Superfund megasites are often defined as those sites with projected cleanup costs expected to exceed $50 million. In this section, the committee restricts its conclusions to mining-related megasites that, in addition to their high costs for remediation, include massive amounts of wastes resulting from many years of mining activities. Wastes at these sites are dispersed over a large area and deposited in complex hydrogeochemical and ecologic systems that often include human communities and public natural resources.
The committee concludes that an effective program for mining megasites should emphasize long-term adaptive management. The desirable program components are a stable management structure, long-term monitoring components, active state and local involvement in the remediation process, a broad perspective regarding what actions should be undertaken in addition to cleanup, and long-term funding.
Most of the committee’s recommendations regarding mining megasites can be implemented within the Superfund framework; some reflect actions that EPA has already undertaken to some extent in the Coeur d’Alene River basin; and some probably cannot be implemented under the current framework, at least not without private or nonprofit partnerships.
Design the data collection, evaluation, and decision-making process at mining megasites so that the remediation program focuses on establishing a durable process for long-term management of the sites, as final remedies may not be realistic at some megasites.
Be ready to waive specific “applicable or relevant and appropriate requirements” (ARARs) if an effective monitoring program demonstrates that those numeric standards are not necessary to achieve the basic goals of protecting human health and the environment.
Where final remedies cannot be realistically implemented, establish a rigorous and responsive adaptive management process for environmental remediation.
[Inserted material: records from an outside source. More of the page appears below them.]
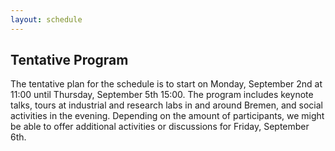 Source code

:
 ```yaml
---
layout: schedule
---
```


## Tentative Program

The tentative plan for the schedule is to start on Monday, September 2nd at 11:00 until Thursday, September 5th 15:00. The program includes keynote talks, tours at industrial and research labs in and around Bremen, and social activities in the evening.
Depending on the amount of participants, we might be able to offer additional activities or discussions for Friday, September 6th.
  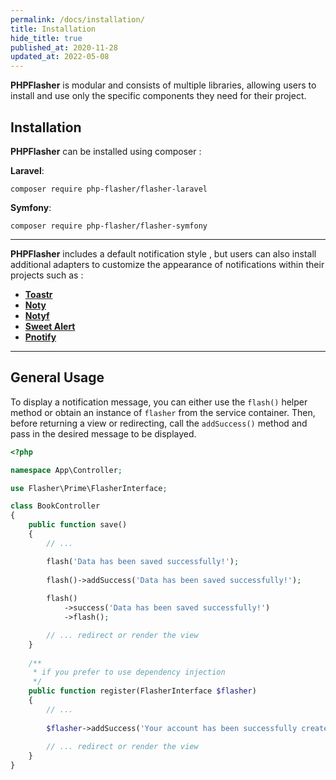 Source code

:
 ```yaml
---
permalink: /docs/installation/
title: Installation
hide_title: true
published_at: 2020-11-28
updated_at: 2022-05-08
---
```


**<span class="text-indigo-900">PHP<span class="text-indigo-500">Flasher</span></span>** is modular and consists of multiple libraries, 
allowing users to install and use only the specific components they need for their project.

## <i class="fa-duotone fa-list-radio"></i> Installation

**<span class="text-indigo-900">PHP<span class="text-indigo-500">Flasher</span></span>** can be installed using composer :

**<i class="fa-brands fa-laravel text-red-900 fa-xl"></i> Laravel**:
```shell
composer require php-flasher/flasher-laravel
```

**<i class="fa-brands fa-symfony text-black fa-xl"></i> Symfony**:
```shell
composer require php-flasher/flasher-symfony
```

---

**<span class="text-indigo-900">PHP<span class="text-indigo-500">Flasher</span></span>** includes a default notification style <i class="fa-duotone fa-comment-captions text-yellow-600"></i>, but users can also install additional adapters to customize the appearance of notifications within their projects such as :

* **[Toastr](/docs/adapter/toastr/)**
* **[Noty](/docs/adapter/noty/)**
* **[Notyf](/docs/adapter/notyf/)**
* **[Sweet Alert](/docs/adapter/sweetalert/)**
* **[Pnotify](/docs/adapter/pnotify/)**

---

## <i class="fa-duotone fa-list-radio"></i> General Usage

To display a notification message, you can either use the `flash()` helper method or obtain an instance of `flasher` from the service container. 
Then, before returning a view or redirecting, call the `addSuccess()` method and pass in the desired message to be displayed.

```php
<?php

namespace App\Controller;

use Flasher\Prime\FlasherInterface;

class BookController
{
    public function save()
    {
        // ...

        flash('Data has been saved successfully!');
        
        flash()->addSuccess('Data has been saved successfully!');
        
        flash()
            ->success('Data has been saved successfully!')
            ->flash();

        // ... redirect or render the view
    }
    
    /**
     * if you prefer to use dependency injection 
     */
    public function register(FlasherInterface $flasher)
    {
        // ...
        
        $flasher->addSuccess('Your account has been successfully created!');
        
        // ... redirect or render the view
    }
}
```
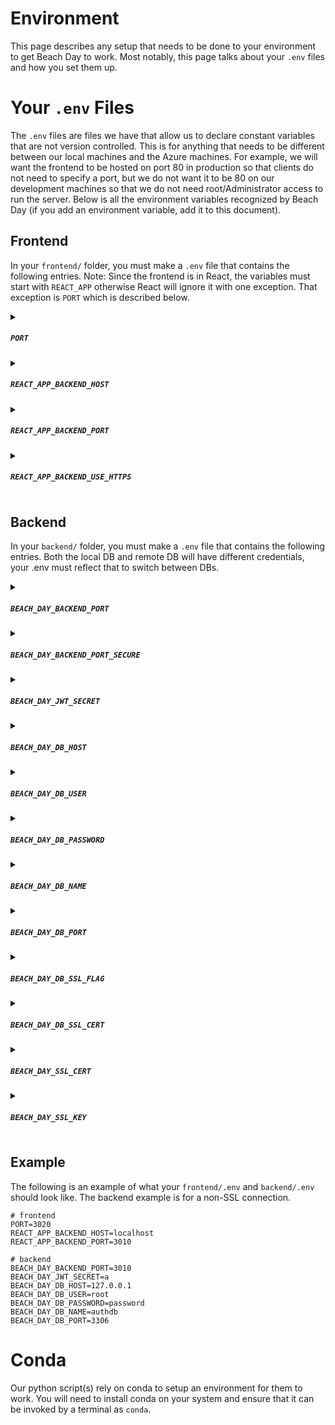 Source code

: # Environment
This page describes any setup that needs to be done to your environment to get Beach Day to work. Most notably, this page talks about your `.env` files and how you set them up.

# Your `.env` Files
The `.env` files are files we have that allow us to declare constant variables that are not version controlled. This is for anything that needs to be different between our local machines and the Azure machines. For example, we will want the frontend to be hosted on port 80 in production so that clients do not need to specify a port, but we do not want it to be 80 on our development machines so that we do not need root/Administrator access to run the server. Below is all the environment variables recognized by Beach Day (if you add an environment variable, add it to this document).

## Frontend
In your `frontend/` folder, you must make a `.env` file that contains the following entries. Note: Since the frontend is in React, the variables must start with `REACT_APP` otherwise React will ignore it with one exception. That exception is `PORT` which is described below.
<details>
<summary>

##### `PORT`

</summary>

This environment variable is recognized by React directly and does not need implemented in the frontend code. It tells React which port to host the frontend on. If it isn't set, React defaults to 3000.

</details>
<details>
<summary>

##### `REACT_APP_BACKEND_HOST`

</summary>

This is the hostname of the backend. If this is not set, you will get weird errors. For your local development machine, you most likely want to set it to `localhost`.

</details>
<details>
<summary>

##### `REACT_APP_BACKEND_PORT`

</summary>

This is the port the backend is hosted on. If this is not set, you will get weird errors. You need to make sure this is the same as `BEACH_DAY_BACKEND_PORT` in your `backend/.env` file.

</details>
<details>
<summary>

##### `REACT_APP_BACKEND_USE_HTTPS`

</summary>

If this variable is set, the header `Content-Security-Policy` will be set to `upgrade-insecure-requests`. This makes it so that all calls to the backend switch to https instead of http. This is required if the frontend is being served via https.

</details>

## Backend
In your `backend/` folder, you must make a `.env` file that contains the following entries.  Both the local DB and remote DB will have different credentials, your .env must reflect that to switch between DBs.
<details>
<summary>

##### `BEACH_DAY_BACKEND_PORT`

</summary>

This is the port the http version of the backend will be hosted on. You must set `REACT_APP_BACKEND_PORT` to the same value if its using http.

</details>
<details>
<summary>

##### `BEACH_DAY_BACKEND_PORT_SECURE`

</summary>

This is the port the https version of the backend will be hosted on. You must set `REACT_APP_BACKEND_PORT` to the same value if its using https.

</details>
<details>
<summary>

##### `BEACH_DAY_JWT_SECRET`

</summary>

This is the value of the jwt secret. If this is not set, you will get an error. For your local development environment, its not very important what this value is set to as you should not be storing sensitive user data on your local machine. This will need to be a truly random and truly secret value on the Azure server.

</details>

<details>
<summary>

##### `BEACH_DAY_DB_HOST`

</summary>

This is the name of your MySQL connection HostName.  For your local development environment, you will have set this when creating your SQL connection.  Without it, the code and database can not communicate. Typically for a local environment, you call it localhost.  However, this sometimes does not resolve properly.  If that's an issue, or you want to try this first, enter it as `127.0.0.1` .  This is equivelent to localhost.

</details>
<details>
<summary>

##### `BEACH_DAY_DB_USER`

</summary>

This is the name of the user that is linked with the MySQL connection.  For your local development environment, you will have set this when creating your SQL connection.  These are more credentials needed to link the connection.

</details>
<details>
<summary>

##### `BEACH_DAY_DB_PASSWORD`

</summary>

This is the password used to open your MySQL connection. For your local development environment, you will have set this when creating your SQL connection.  These are more credentials needed to link the connection. 

</details>
<details>
<summary>

##### `BEACH_DAY_DB_NAME`

</summary>

This is the name of the database found in your MySQL connection.  These are needed to link the connection.  For now, we are using arbitrary but consistent name.  We have kept it as `authdb` for ease.

</details>
<details>
<summary>

##### `BEACH_DAY_DB_PORT`

</summary>

This is the port that links the MySQL connection to the code.  The default we opted to use is `3306`. This may possible be set during install of MySQL.  

</details>
<details>
<summary>

##### `BEACH_DAY_DB_SSL_FLAG`

</summary>

If this value has any valid value, preferably 1 for readability.  This will make your connection use SSL.

</details>
<details>
<summary>

##### `BEACH_DAY_DB_SSL_CERT`

</summary>

If you would like to use a specific public key, you can include this field in your .env.  If it is not included, it will use your systems root authority automatically. Include double quotes around your key if provided.

</details>
<details>
<summary>

##### `BEACH_DAY_SSL_CERT`

</summary>

This is the value of `cert` being passed to express. This variable and `BEACH_DAY_SSL_KEY` must be set for the backend to use https.

</details>
<details>
<summary>

##### `BEACH_DAY_SSL_KEY`

</summary>

This is the value of `key` being passed to express. This variable and `BEACH_DAY_SSL_CERT` must be set for the backend to use https.

</details>

## Example
The following is an example of what your `frontend/.env` and `backend/.env` should look like. The backend example is for a non-SSL connection.
```
# frontend
PORT=3020
REACT_APP_BACKEND_HOST=localhost
REACT_APP_BACKEND_PORT=3010
```
```
# backend
BEACH_DAY_BACKEND_PORT=3010
BEACH_DAY_JWT_SECRET=a
BEACH_DAY_DB_HOST=127.0.0.1
BEACH_DAY_DB_USER=root
BEACH_DAY_DB_PASSWORD=password
BEACH_DAY_DB_NAME=authdb
BEACH_DAY_DB_PORT=3306
```

# Conda
Our python script(s) rely on conda to setup an environment for them to work. You will need to install conda on your system and ensure that it can be invoked by a terminal as `conda`.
ERAs at such sites should be designed to support remedy selection, and move beyond documentation of the presence or absence of
risks. In particular, the ERA should be a source of performance metrics and restoration goals for use in an adaptive management strategy.
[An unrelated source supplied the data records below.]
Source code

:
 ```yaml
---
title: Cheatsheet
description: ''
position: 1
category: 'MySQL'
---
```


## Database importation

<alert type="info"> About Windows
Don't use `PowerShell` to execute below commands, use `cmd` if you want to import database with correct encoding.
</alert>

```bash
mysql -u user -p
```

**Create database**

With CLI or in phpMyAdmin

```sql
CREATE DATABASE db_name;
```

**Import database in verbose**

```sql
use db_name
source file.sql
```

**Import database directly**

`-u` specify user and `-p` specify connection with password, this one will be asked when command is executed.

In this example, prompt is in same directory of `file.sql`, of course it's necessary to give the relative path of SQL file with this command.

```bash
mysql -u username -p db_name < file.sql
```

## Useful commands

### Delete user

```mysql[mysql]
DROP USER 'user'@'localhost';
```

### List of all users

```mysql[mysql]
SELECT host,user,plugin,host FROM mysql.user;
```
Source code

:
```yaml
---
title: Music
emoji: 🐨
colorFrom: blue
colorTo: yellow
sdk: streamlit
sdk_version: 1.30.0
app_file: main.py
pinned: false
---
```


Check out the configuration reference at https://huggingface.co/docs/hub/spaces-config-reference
Establish an independent external scientific review panel with multidisciplinary expertise to provide ongoing evaluations and advice to the relevant agencies on remediation decisions at mining megasites. Although this recommendation may appear to add to the bureaucratic process, at particularly complex sites it may well speed cleanup, avoid excess costs, and provide a mechanism for resolving technical disagreements.
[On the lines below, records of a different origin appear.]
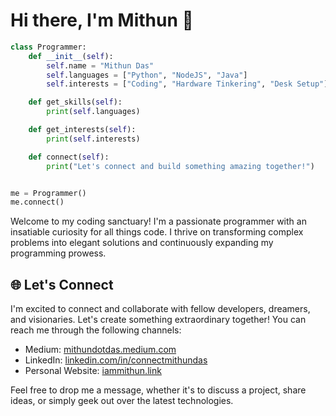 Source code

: # Hi there, I'm Mithun 👋

```python
class Programmer:
    def __init__(self):
        self.name = "Mithun Das"
        self.languages = ["Python", "NodeJS", "Java"]
        self.interests = ["Coding", "Hardware Tinkering", "Desk Setup"]

    def get_skills(self):
        print(self.languages)

    def get_interests(self):
        print(self.interests)

    def connect(self):
        print("Let's connect and build something amazing together!")


me = Programmer()
me.connect()
```

Welcome to my coding sanctuary! I'm a passionate programmer with an insatiable curiosity for all things code. I thrive on transforming complex problems into elegant solutions and continuously expanding my programming prowess.

## 🌐 Let's Connect
I'm excited to connect and collaborate with fellow developers, dreamers, and visionaries. Let's create something extraordinary together! You can reach me through the following channels:

- Medium: [mithundotdas.medium.com](https://mithundotdas.medium.com/)
- LinkedIn: [linkedin.com/in/connectmithundas](https://www.linkedin.com/in/connectmithundas)
- Personal Website: [iammithun.link](https://iammithun.link)

Feel free to drop me a message, whether it's to discuss a project, share ideas, or simply geek out over the latest technologies.

<!--
## 🔥 Skills & Tools
- **Languages:** Python, JavaScript, Java
- **Frameworks & Libraries:** Django, React, Spring Boot
- **Databases:** MySQL, MongoDB, PostgreSQL
- **DevOps:** Docker, Kubernetes, AWS
- **Version Control:** Git, GitHub
- **Problem Solving:** Algorithms, Data Structures

## 🚀 Projects & Contributions
Here are a few noteworthy projects I've worked on:
- **Project 1: Codeville**
  - A virtual city simulation where citizens interact with each other. [Check it out](https://github.com/yourusername/codeville)!

- **Project 2: CryptoBot**
  - An intelligent cryptocurrency trading bot leveraging machine learning techniques. [Explore it](https://github.com/yourusername/cryptobot)!

- **Project 3: Hackify**
  - A music streaming platform for hackers, delivering curated beats for intense coding sessions. [Listen now](https://github.com/yourusername/hackify)!

I'm also an active contributor to open source projects:
- **Project 1: AutomateIt**
  - A powerful automation toolkit for streamlining repetitive tasks. [Contribute here](https://github.com/yourusername/automateit)!

- **Project 2: PyMazing**
  - A Python library for generating mind-boggling mazes. [Join the fun](https://github.com/yourusername/pymazing)!

## 💼 Experience
- **CodeGenius**: Chief Problem Solver
  - *2019 - Present*
  - Spearheaded the development of innovative solutions while leading a team of talented programmers. Achieved a 30% increase in efficiency and a 25% reduction in bugs.

## 🎓 Education
- **B.S. in Computer Science**
  - *University of Techwizdom*, 2018

## 🏆 Certifications
- **Certified Pythonista**: Python Foundation
- **JavaScript Guru**: Advanced JavaScript Concepts

## 🌟 Interests
When I'm not immersed in the realm of programming, you can find me indulging in the following interests:
- Solving Rubik's Cubes at warp speed ⚡️
- Exploring new coffee blends from around the world ☕️
- Hiking and capturing breathtaking landscapes on my camera 📸
-->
Broaden the goals of the cleanup to include restoration of habitat for ecologic resources to the extent required to meet biological performance goals. For affected communities, provide economic assistance and comprehensive medical support services that acknowledge the broad effects that toxic waste sites have on health.
Encourage development of alternative and innovative technologies, including responsible re-mining as remedial strategies. Consider offering indemnification to private or nonprofit entities that participate in cleanup, agreeing that their liability will be limited to problems resulting from the remediation activity.3
Look for opportunities to provide long-term support for implementing and maintaining the cleanup activities and stewardship of the land. Possible sources of such support might include special appropriations by Congress, trust funds, or partnerships with private organizations.
Both risk assessment and risk management activities should be structured according to the natural environmental system boundaries; they should not represent the aggregation of policies previously used at smaller, simpler locations.